SoftBank Robotics’ autonomous cleaning robot Whiz operating in an office setting (SoftBank Robotics)
SoftBank Robotics announced Tuesday it will launch operations in South Korea with its artificial intelligence-enabled vacuum-cleaning robot Whiz.
The company aims to take the lead in the assistive robotics market here, which is currently led by LG Electronics.
Whiz is the Japanese firm’s second robot which was commercialized in May last year. The model, designed for commercial settings, is equipped with image sensors that allow autonomous driving and is connected to the cloud system, which enables remote control of multiple robot units.
“We currently aim to accelerate expansion overseas to capitalize on the increasing demand in the assistive robotics market. Our office in Korea is a strategic location to achieve that,” said Kim Dong-hyup, business development director of SoftBank Robotics’ subsidiary here.
Global sales of autonomous cleaning robots are expected to mark 25 percent growth in 2020 to reach $291 million, according to the Korea Institute for Robot Industry Advancement, quoting a report by the International Federation of Robotics.
The think tank added that growth could be accelerated when population aging speeds up, which can potentially lead to a manpower shortage and decline in productivity.
In Korea, however, the market for autonomous cleaning robots is in a nascent stage. There are very few companies that have developed large-sized autonomous cleaning robots for commercial settings, according to industry sources.
LG Electronics is taking initiatives in the assistive robotics market. In 2017, it tested autonomous cleaning and guide robots. Their commercialization has not yet been decided, according to a company official.
SoftBank Robotics’ regional office is expected to first secure partner companies that will purchase units to increase sales here.

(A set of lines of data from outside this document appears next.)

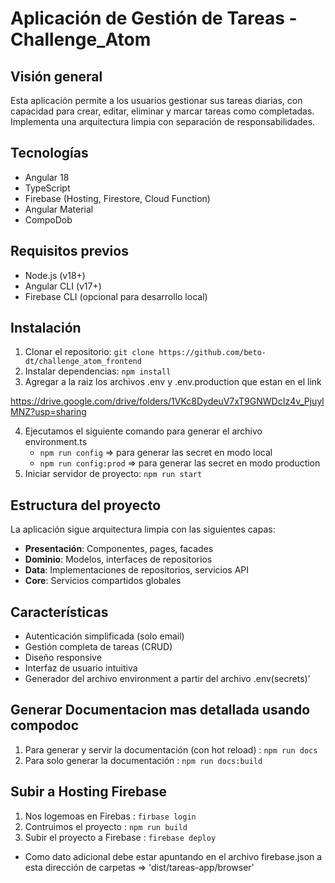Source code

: # Aplicación de Gestión de Tareas - Challenge_Atom

## Visión general
Esta aplicación permite a los usuarios gestionar sus tareas diarias, con capacidad para crear, editar, eliminar y marcar tareas como completadas. Implementa una arquitectura limpia con separación de responsabilidades.

## Tecnologías
- Angular 18
- TypeScript
- Firebase (Hosting, Firestore, Cloud Function)
- Angular Material
- CompoDob

## Requisitos previos
- Node.js (v18+)
- Angular CLI (v17+)
- Firebase CLI (opcional para desarrollo local)

## Instalación
1. Clonar el repositorio: `git clone https://github.com/beto-dt/challenge_atom_frontend`
2. Instalar dependencias: `npm install`
3. Agregar a la raiz los archivos .env y .env.production que estan en el link

https://drive.google.com/drive/folders/1VKc8DydeuV7xT9GNWDcIz4v_PjuylMNZ?usp=sharing

4. Ejecutamos el siguiente comando para generar el archivo environment.ts
   - `npm run config` => para generar las secret en modo local
   - `npm run config:prod` => para generar las secret en modo production
5. Iniciar servidor de proyecto: `npm run start`

## Estructura del proyecto
La aplicación sigue arquitectura limpia con las siguientes capas:

- **Presentación**: Componentes, pages, facades
- **Dominio**: Modelos, interfaces de repositorios
- **Data**: Implementaciones de repositorios, servicios API
- **Core**: Servicios compartidos globales

## Características
- Autenticación simplificada (solo email)
- Gestión completa de tareas (CRUD)
- Diseño responsive
- Interfaz de usuario intuitiva
- Generador del archivo environment a partir del archivo .env(secrets)'


## Generar Documentacion mas detallada usando compodoc
1. Para generar y servir la documentación (con hot reload) :  `npm run docs`
2. Para solo generar la documentación :  `npm run docs:build`

## Subir a Hosting Firebase
1. Nos logemoas en Firebas : `firbase login`
2. Contruimos el proyecto : `npm run build`
3. Subir el proyecto a Firebase : `firebase deploy`

- Como dato adicional debe estar apuntando en el archivo firebase.json a esta dirección de carpetas => 'dist/tareas-app/browser'
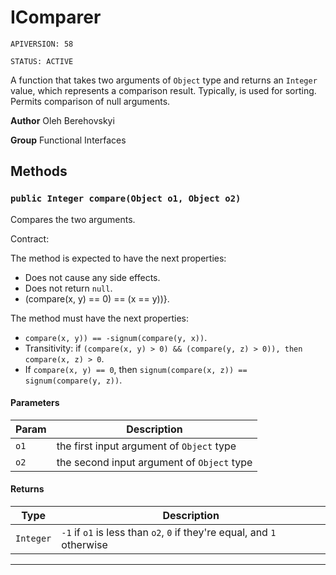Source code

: # IComparer

`APIVERSION: 58`

`STATUS: ACTIVE`

A function that takes two arguments of `Object` type and returns
an `Integer` value, which represents a comparison result. Typically, is used
for sorting. Permits comparison of null arguments.


**Author** Oleh Berehovskyi


**Group** Functional Interfaces

## Methods
### `public Integer compare(Object o1, Object o2)`

Compares the two arguments. <p>Contract:</p> The method is expected to have the next properties: <ul>     <li>Does not cause any side effects.</li>     <li>Does not return `null`.</li>     <li>(compare(x, y) == 0) == (x == y))}.</li> </ul> The method must have the next properties: <ul>     <li>`compare(x, y)) == -signum(compare(y, x))`.</li>     <li>Transitivity: if `(compare(x, y) > 0) && (compare(y, z) > 0)), then compare(x, z) > 0`.</li>     <li>If `compare(x, y) == 0`, then `signum(compare(x, z)) == signum(compare(y, z))`.</li> </ul>

#### Parameters

|Param|Description|
|---|---|
|`o1`|the first input argument of `Object` type|
|`o2`|the second input argument of `Object` type|

#### Returns

|Type|Description|
|---|---|
|`Integer`|`-1` if `o1` is less than `o2`, `0` if they're equal, and `1` otherwise|

---
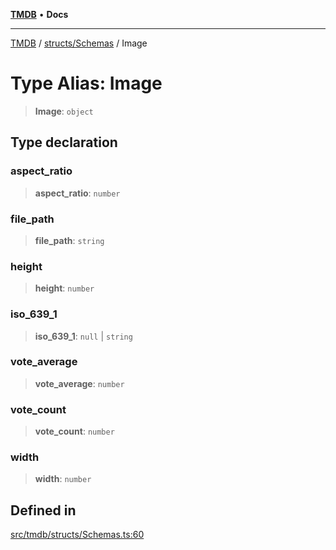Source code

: [**TMDB**](../../../README.md) • **Docs**

***

[TMDB](../../../README.md) / [structs/Schemas](../README.md) / Image

# Type Alias: Image

> **Image**: `object`

## Type declaration

### aspect\_ratio

> **aspect\_ratio**: `number`

### file\_path

> **file\_path**: `string`

### height

> **height**: `number`

### iso\_639\_1

> **iso\_639\_1**: `null` \| `string`

### vote\_average

> **vote\_average**: `number`

### vote\_count

> **vote\_count**: `number`

### width

> **width**: `number`

## Defined in

[src/tmdb/structs/Schemas.ts:60](https://github.com/Norviah/media-hub/blob/d809718af017974e095f312fcfa8bfdf58d3e3e5/src/tmdb/structs/Schemas.ts#L60)
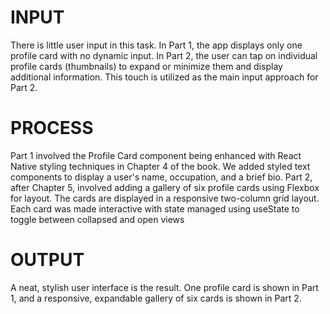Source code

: # INPUT
There is little user input in this task. In Part 1, the app displays only one profile card with no dynamic input. In Part 2, the user can tap on individual profile cards (thumbnails) to expand or minimize them and display additional information. This touch is utilized as the main input approach for Part 2.

# PROCESS
Part 1 involved the Profile Card component being enhanced with React Native styling techniques in Chapter 4 of the book. We added styled text components to display a user's name, occupation, and a brief bio. Part 2, after Chapter 5, involved adding a gallery of six profile cards using Flexbox for layout. The cards are displayed in a responsive two-column grid layout. Each card was made interactive with state managed using useState to toggle between collapsed and open views

# OUTPUT
A neat, stylish user interface is the result.  One profile card is shown in Part 1, and a responsive, expandable gallery of six cards is shown in Part 2.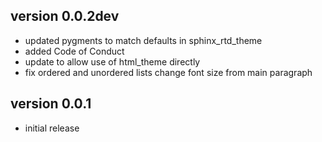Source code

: version 0.0.2dev
--------------
- updated pygments to match defaults in sphinx_rtd_theme
- added Code of Conduct
- update to allow use of html_theme directly
- fix ordered and unordered lists change font size from main paragraph

version 0.0.1
-------------
- initial release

The price for the cleaning robot solution will be officially announced in September this year, the company said.
The company posted 10,000 cumulative sales of Whiz as of end-June, in the US, Hong Kong, Singapore, Australia and Japan.
Whiz is mainly used in large commercial areas. Company sales account for 54 percent, and those by hotels account for 27 percent.
SoftBank Robotics added that there is an increase in demand from hospitals, which now focus more on sanitizing their medical facilities and minimizing face-to-face contact.
Sales of Whiz to hospitals currently account for 4 percent.